== MATERIALS PROVIDED ==
# # #
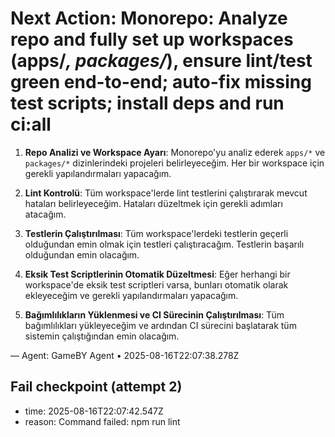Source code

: # Next Action: Monorepo: Analyze repo and fully set up workspaces (apps/*, packages/*), ensure lint/test green end-to-end; auto-fix missing test scripts; install deps and run ci:all

1. **Repo Analizi ve Workspace Ayarı**: Monorepo'yu analiz ederek `apps/*` ve `packages/*` dizinlerindeki projeleri belirleyeceğim. Her bir workspace için gerekli yapılandırmaları yapacağım.

2. **Lint Kontrolü**: Tüm workspace'lerde lint testlerini çalıştırarak mevcut hataları belirleyeceğim. Hataları düzeltmek için gerekli adımları atacağım.

3. **Testlerin Çalıştırılması**: Tüm workspace'lerdeki testlerin geçerli olduğundan emin olmak için testleri çalıştıracağım. Testlerin başarılı olduğundan emin olacağım.

4. **Eksik Test Scriptlerinin Otomatik Düzeltmesi**: Eğer herhangi bir workspace'de eksik test scriptleri varsa, bunları otomatik olarak ekleyeceğim ve gerekli yapılandırmaları yapacağım.

5. **Bağımlılıkların Yüklenmesi ve CI Sürecinin Çalıştırılması**: Tüm bağımlılıkları yükleyeceğim ve ardından CI sürecini başlatarak tüm sistemin çalıştığından emin olacağım.

— Agent: GameBY Agent • 2025-08-16T22:07:38.278Z


## Fail checkpoint (attempt 2)
- time: 2025-08-16T22:07:42.547Z
- reason: Command failed: npm run lint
# # #
Reproduce verbatim the stretch of lines beginning with the one containing "## Fail checkpoint (attempt 2)" and ending at the close of the entries above.

== WRITTEN REPLY ==
## Fail checkpoint (attempt 2)
- time: 2025-08-16T22:07:42.547Z
- reason: Command failed: npm run lint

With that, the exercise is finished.